WHAT THE TASK REQUIRES
All that is wanted is an exact copy of the line containing "coherence space whose elements are sequents." and the lines after it, through the end of the records.

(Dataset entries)
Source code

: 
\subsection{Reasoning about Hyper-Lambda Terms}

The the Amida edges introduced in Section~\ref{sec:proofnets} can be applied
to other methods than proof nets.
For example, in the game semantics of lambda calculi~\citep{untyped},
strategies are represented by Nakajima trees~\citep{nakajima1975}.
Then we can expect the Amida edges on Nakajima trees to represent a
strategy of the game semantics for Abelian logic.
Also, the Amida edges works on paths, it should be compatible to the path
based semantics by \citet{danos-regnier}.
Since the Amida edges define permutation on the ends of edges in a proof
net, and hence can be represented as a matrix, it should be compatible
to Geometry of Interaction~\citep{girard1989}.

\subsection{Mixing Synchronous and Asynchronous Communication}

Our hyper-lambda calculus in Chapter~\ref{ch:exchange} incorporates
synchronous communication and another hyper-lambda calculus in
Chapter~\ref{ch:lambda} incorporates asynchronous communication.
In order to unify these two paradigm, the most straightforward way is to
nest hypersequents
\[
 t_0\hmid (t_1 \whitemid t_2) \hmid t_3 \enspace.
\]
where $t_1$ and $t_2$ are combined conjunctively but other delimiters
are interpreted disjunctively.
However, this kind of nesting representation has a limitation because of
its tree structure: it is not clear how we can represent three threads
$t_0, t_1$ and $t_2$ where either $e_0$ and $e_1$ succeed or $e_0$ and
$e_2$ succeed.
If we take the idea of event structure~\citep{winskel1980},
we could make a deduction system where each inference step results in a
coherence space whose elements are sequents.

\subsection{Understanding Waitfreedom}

OUTPUT OF THE EXERCISE
coherence space whose elements are sequents.

\subsection{Understanding Waitfreedom}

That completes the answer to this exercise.